(Beginning of TASK INPUT)

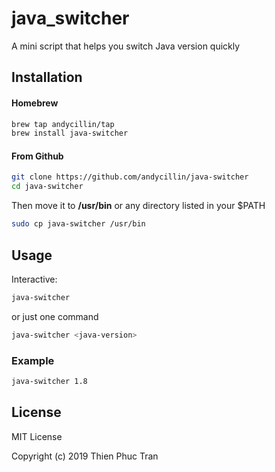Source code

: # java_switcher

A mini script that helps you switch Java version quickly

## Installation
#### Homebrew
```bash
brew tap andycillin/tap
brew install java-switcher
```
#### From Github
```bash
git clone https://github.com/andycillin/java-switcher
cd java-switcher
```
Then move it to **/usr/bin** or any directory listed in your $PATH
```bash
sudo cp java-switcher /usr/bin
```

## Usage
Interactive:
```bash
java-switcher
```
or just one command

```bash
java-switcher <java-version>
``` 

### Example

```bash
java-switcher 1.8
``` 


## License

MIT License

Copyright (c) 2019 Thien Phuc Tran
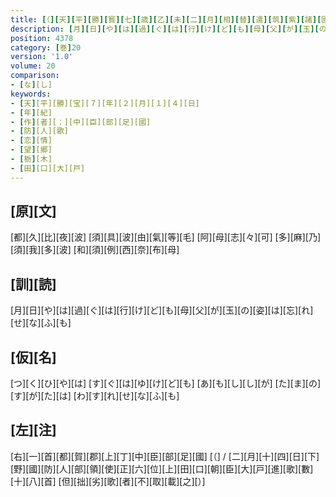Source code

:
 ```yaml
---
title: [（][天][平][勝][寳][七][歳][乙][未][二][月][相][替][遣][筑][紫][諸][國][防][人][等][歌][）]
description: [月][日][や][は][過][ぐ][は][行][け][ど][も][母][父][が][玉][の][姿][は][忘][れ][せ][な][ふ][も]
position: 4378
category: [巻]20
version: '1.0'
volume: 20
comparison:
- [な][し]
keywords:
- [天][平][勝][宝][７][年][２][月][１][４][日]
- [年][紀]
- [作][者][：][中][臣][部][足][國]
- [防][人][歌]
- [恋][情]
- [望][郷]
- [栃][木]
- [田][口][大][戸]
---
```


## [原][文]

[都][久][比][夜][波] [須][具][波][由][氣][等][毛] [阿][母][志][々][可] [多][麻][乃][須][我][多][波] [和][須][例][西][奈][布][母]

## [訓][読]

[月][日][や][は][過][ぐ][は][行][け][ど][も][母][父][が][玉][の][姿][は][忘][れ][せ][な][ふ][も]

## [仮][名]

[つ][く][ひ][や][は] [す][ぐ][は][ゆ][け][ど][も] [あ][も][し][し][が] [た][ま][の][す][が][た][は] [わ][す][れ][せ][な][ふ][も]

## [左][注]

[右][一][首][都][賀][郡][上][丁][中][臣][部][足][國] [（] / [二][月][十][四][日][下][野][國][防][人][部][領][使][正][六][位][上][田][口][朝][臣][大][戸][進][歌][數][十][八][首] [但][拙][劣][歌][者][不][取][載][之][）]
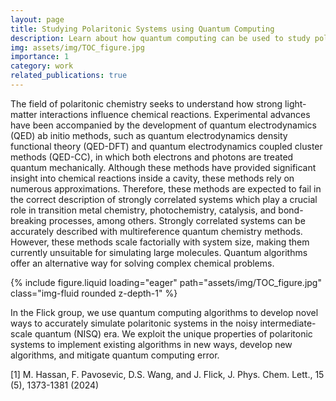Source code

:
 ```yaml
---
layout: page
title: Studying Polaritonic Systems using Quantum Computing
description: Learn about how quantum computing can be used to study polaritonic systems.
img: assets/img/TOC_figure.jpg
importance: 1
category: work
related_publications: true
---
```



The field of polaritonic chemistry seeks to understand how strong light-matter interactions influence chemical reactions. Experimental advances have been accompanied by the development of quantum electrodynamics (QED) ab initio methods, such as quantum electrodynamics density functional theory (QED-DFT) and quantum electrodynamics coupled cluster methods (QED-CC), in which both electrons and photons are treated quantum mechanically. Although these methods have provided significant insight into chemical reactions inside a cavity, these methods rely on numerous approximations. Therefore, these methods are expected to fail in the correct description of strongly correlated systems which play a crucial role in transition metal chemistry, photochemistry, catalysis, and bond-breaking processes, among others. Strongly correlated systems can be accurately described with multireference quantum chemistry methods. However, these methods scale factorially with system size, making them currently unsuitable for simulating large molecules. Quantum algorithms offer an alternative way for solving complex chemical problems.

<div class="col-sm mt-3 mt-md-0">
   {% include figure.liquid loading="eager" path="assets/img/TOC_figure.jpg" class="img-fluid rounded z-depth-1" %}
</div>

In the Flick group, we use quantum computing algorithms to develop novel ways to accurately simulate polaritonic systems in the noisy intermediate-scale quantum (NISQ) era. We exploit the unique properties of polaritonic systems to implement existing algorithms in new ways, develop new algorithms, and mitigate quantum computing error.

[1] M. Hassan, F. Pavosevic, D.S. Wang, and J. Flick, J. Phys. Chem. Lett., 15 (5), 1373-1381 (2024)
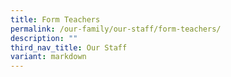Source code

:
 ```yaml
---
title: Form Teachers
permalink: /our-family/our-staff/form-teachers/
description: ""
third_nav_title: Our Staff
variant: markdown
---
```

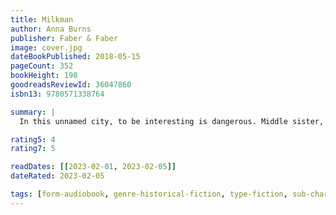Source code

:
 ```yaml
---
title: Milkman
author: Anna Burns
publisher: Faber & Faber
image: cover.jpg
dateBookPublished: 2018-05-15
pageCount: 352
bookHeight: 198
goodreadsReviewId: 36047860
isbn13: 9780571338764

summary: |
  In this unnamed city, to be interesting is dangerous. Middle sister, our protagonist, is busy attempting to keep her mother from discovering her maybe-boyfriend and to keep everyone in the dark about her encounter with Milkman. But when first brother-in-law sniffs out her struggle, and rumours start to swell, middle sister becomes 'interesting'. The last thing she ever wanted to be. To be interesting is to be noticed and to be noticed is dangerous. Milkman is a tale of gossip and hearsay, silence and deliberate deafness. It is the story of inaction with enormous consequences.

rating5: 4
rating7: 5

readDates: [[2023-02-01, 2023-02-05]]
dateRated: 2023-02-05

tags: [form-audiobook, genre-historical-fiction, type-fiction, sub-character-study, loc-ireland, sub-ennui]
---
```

(End of TASK INPUT)

Print every entry above again, exactly as written. Leave the images out.

§ **FINAL ANSWER**:
Source code

: # java_switcher

A mini script that helps you switch Java version quickly

## Installation
#### Homebrew
```bash
brew tap andycillin/tap
brew install java-switcher
```
#### From Github
```bash
git clone https://github.com/andycillin/java-switcher
cd java-switcher
```
Then move it to **/usr/bin** or any directory listed in your $PATH
```bash
sudo cp java-switcher /usr/bin
```

## Usage
Interactive:
```bash
java-switcher
```
or just one command

```bash
java-switcher <java-version>
``` 

### Example

```bash
java-switcher 1.8
``` 


## License

MIT License

Copyright (c) 2019 Thien Phuc Tran
Source code

:
 ```yaml
---
title: [（][天][平][勝][寳][七][歳][乙][未][二][月][相][替][遣][筑][紫][諸][國][防][人][等][歌][）]
description: [月][日][や][は][過][ぐ][は][行][け][ど][も][母][父][が][玉][の][姿][は][忘][れ][せ][な][ふ][も]
position: 4378
category: [巻]20
version: '1.0'
volume: 20
comparison:
- [な][し]
keywords:
- [天][平][勝][宝][７][年][２][月][１][４][日]
- [年][紀]
- [作][者][：][中][臣][部][足][國]
- [防][人][歌]
- [恋][情]
- [望][郷]
- [栃][木]
- [田][口][大][戸]
---
```


## [原][文]

[都][久][比][夜][波] [須][具][波][由][氣][等][毛] [阿][母][志][々][可] [多][麻][乃][須][我][多][波] [和][須][例][西][奈][布][母]

## [訓][読]

[月][日][や][は][過][ぐ][は][行][け][ど][も][母][父][が][玉][の][姿][は][忘][れ][せ][な][ふ][も]

## [仮][名]

[つ][く][ひ][や][は] [す][ぐ][は][ゆ][け][ど][も] [あ][も][し][し][が] [た][ま][の][す][が][た][は] [わ][す][れ][せ][な][ふ][も]

## [左][注]

[右][一][首][都][賀][郡][上][丁][中][臣][部][足][國] [（] / [二][月][十][四][日][下][野][國][防][人][部][領][使][正][六][位][上][田][口][朝][臣][大][戸][進][歌][數][十][八][首] [但][拙][劣][歌][者][不][取][載][之][）]
Source code

:
 ```yaml
---
layout: page
title: Studying Polaritonic Systems using Quantum Computing
description: Learn about how quantum computing can be used to study polaritonic systems.
img: assets/img/TOC_figure.jpg
importance: 1
category: work
related_publications: true
---
```



The field of polaritonic chemistry seeks to understand how strong light-matter interactions influence chemical reactions. Experimental advances have been accompanied by the development of quantum electrodynamics (QED) ab initio methods, such as quantum electrodynamics density functional theory (QED-DFT) and quantum electrodynamics coupled cluster methods (QED-CC), in which both electrons and photons are treated quantum mechanically. Although these methods have provided significant insight into chemical reactions inside a cavity, these methods rely on numerous approximations. Therefore, these methods are expected to fail in the correct description of strongly correlated systems which play a crucial role in transition metal chemistry, photochemistry, catalysis, and bond-breaking processes, among others. Strongly correlated systems can be accurately described with multireference quantum chemistry methods. However, these methods scale factorially with system size, making them currently unsuitable for simulating large molecules. Quantum algorithms offer an alternative way for solving complex chemical problems.

<div class="col-sm mt-3 mt-md-0">
   {% include figure.liquid loading="eager" path="assets/img/TOC_figure.jpg" class="img-fluid rounded z-depth-1" %}
</div>

In the Flick group, we use quantum computing algorithms to develop novel ways to accurately simulate polaritonic systems in the noisy intermediate-scale quantum (NISQ) era. We exploit the unique properties of polaritonic systems to implement existing algorithms in new ways, develop new algorithms, and mitigate quantum computing error.

[1] M. Hassan, F. Pavosevic, D.S. Wang, and J. Flick, J. Phys. Chem. Lett., 15 (5), 1373-1381 (2024)
Source code

:
 ```yaml
---
title: Form Teachers
permalink: /our-family/our-staff/form-teachers/
description: ""
third_nav_title: Our Staff
variant: markdown
---
```

Source code

:
 ```yaml
---
title: Milkman
author: Anna Burns
publisher: Faber & Faber
image: cover.jpg
dateBookPublished: 2018-05-15
pageCount: 352
bookHeight: 198
goodreadsReviewId: 36047860
isbn13: 9780571338764

summary: |
  In this unnamed city, to be interesting is dangerous. Middle sister, our protagonist, is busy attempting to keep her mother from discovering her maybe-boyfriend and to keep everyone in the dark about her encounter with Milkman. But when first brother-in-law sniffs out her struggle, and rumours start to swell, middle sister becomes 'interesting'. The last thing she ever wanted to be. To be interesting is to be noticed and to be noticed is dangerous. Milkman is a tale of gossip and hearsay, silence and deliberate deafness. It is the story of inaction with enormous consequences.

rating5: 4
rating7: 5

readDates: [[2023-02-01, 2023-02-05]]
dateRated: 2023-02-05

tags: [form-audiobook, genre-historical-fiction, type-fiction, sub-character-study, loc-ireland, sub-ennui]
---
```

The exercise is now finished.